ENTRIES PROVIDED:
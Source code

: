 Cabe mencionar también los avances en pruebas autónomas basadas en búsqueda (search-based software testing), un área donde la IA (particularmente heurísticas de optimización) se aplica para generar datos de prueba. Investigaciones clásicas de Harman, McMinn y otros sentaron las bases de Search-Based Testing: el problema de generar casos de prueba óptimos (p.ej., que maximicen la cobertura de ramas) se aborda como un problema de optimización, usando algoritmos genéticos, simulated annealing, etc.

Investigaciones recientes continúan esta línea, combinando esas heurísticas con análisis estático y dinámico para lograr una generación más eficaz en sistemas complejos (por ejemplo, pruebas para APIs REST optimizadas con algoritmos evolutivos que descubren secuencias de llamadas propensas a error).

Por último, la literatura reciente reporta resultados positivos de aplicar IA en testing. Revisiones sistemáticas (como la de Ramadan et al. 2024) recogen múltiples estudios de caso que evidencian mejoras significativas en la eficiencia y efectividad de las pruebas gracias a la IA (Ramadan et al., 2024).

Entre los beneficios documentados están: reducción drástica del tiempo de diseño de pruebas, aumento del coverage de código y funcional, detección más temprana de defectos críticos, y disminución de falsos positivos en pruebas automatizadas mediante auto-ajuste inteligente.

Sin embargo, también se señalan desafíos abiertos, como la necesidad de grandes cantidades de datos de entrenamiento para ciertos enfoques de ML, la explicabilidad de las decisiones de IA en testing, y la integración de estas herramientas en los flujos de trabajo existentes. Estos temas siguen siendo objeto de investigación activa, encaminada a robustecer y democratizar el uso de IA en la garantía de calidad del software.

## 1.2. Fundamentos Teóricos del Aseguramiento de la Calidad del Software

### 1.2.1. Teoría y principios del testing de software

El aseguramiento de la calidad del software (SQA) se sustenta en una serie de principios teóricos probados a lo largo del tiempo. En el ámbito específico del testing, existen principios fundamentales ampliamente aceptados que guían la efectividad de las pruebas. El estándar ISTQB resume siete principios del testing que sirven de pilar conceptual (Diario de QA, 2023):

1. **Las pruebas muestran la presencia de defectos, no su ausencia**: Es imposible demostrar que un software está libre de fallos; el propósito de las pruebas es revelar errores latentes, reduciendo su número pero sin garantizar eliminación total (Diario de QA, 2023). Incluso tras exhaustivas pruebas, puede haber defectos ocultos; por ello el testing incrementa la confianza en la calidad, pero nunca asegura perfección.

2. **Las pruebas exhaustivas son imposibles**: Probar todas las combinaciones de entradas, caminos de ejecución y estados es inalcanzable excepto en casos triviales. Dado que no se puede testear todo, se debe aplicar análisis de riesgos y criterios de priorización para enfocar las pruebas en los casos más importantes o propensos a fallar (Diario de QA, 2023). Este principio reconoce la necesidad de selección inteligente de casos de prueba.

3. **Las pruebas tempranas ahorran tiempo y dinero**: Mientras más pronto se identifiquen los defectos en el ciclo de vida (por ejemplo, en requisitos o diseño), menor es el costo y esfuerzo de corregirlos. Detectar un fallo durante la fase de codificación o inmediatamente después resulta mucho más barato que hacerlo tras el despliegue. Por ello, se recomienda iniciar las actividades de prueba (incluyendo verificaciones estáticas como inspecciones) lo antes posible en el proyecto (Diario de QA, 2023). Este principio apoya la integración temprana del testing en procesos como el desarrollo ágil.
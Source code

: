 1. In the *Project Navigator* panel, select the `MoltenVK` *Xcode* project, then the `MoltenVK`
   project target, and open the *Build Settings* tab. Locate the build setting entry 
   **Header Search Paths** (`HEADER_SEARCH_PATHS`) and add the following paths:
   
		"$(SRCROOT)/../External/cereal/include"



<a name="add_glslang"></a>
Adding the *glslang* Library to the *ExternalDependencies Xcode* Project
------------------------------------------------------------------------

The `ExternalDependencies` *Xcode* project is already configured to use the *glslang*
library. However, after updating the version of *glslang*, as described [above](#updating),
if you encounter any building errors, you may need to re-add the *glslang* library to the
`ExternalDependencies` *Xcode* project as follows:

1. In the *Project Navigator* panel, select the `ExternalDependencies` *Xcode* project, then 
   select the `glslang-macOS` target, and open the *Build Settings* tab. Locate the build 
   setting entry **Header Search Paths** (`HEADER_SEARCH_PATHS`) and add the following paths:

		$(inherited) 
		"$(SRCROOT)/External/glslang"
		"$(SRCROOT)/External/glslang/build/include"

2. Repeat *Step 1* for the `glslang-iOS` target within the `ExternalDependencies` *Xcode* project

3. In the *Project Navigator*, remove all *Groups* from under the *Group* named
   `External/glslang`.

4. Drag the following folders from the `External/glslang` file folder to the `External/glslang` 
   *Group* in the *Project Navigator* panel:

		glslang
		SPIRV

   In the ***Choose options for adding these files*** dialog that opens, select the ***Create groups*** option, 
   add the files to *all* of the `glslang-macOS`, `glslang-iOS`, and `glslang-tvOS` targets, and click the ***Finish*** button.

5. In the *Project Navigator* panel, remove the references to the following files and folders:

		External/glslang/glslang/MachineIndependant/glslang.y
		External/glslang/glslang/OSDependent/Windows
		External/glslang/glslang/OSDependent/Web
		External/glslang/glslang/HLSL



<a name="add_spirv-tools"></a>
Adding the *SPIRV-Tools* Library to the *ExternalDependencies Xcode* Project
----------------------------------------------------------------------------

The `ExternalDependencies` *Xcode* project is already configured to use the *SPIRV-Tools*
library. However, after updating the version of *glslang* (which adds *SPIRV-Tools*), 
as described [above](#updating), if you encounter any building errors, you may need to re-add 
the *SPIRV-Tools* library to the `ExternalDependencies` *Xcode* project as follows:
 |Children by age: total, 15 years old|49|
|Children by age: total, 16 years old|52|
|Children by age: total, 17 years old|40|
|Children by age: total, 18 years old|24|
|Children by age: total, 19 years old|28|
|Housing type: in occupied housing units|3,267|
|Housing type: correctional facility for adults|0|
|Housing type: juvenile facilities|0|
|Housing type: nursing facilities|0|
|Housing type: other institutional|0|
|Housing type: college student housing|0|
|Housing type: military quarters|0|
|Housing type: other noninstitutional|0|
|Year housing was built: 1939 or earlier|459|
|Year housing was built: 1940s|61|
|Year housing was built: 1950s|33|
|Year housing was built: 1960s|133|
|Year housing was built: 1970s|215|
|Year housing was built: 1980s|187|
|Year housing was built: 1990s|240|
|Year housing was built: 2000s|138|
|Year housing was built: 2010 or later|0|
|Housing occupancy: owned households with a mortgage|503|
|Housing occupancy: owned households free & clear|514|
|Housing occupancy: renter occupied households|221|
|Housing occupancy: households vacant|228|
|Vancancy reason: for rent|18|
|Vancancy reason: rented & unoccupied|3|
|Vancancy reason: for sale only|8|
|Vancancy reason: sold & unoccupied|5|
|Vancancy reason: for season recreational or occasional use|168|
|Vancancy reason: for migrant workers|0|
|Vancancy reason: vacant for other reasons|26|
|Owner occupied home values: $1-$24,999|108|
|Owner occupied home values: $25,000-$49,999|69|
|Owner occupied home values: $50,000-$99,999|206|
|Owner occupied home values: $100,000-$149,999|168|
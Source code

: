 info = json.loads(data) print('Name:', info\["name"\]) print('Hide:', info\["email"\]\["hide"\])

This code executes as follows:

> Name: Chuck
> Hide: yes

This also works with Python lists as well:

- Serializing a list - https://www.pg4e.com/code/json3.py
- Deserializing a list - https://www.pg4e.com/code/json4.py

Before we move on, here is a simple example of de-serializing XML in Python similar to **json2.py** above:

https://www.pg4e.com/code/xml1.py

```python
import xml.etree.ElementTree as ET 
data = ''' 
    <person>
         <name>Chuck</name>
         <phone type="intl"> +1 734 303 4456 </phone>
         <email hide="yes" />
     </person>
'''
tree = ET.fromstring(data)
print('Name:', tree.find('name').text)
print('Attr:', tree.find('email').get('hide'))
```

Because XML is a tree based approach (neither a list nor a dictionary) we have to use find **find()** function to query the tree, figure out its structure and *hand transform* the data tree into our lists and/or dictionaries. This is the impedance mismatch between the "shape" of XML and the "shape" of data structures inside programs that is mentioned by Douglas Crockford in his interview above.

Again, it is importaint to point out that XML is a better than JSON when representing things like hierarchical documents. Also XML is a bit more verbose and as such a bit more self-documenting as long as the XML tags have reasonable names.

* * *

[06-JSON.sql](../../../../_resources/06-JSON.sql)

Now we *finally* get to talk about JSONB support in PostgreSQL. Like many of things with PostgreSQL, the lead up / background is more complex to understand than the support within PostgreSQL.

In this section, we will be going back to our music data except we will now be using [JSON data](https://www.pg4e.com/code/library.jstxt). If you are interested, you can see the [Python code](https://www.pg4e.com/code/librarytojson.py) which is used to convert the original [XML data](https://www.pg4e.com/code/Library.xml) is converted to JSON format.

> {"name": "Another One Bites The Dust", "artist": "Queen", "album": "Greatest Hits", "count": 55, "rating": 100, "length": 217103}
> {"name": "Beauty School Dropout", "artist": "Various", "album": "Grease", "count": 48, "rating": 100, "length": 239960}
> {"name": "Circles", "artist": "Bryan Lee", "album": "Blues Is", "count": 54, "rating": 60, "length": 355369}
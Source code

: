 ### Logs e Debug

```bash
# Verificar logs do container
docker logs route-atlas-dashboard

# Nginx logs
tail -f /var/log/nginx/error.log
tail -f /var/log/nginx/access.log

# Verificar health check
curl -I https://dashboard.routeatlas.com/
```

WHAT IS REQUIRED: If a line of the listing above contains "based", pick it out and copy it.

ANSWER AREA:
: Cabe mencionar también los avances en pruebas autónomas basadas en búsqueda (search-based software testing), un área donde la IA (particularmente heurísticas de optimización) se aplica para generar datos de prueba. Investigaciones clásicas de Harman, McMinn y otros sentaron las bases de Search-Based Testing: el problema de generar casos de prueba óptimos (p.ej., que maximicen la cobertura de ramas) se aborda como un problema de optimización, usando algoritmos genéticos, simulated annealing, etc.
Because XML is a tree based approach (neither a list nor a dictionary) we have to use find **find()** function to query the tree, figure out its structure and *hand transform* the data tree into our lists and/or dictionaries. This is the impedance mismatch between the "shape" of XML and the "shape" of data structures inside programs that is mentioned by Douglas Crockford in his interview above.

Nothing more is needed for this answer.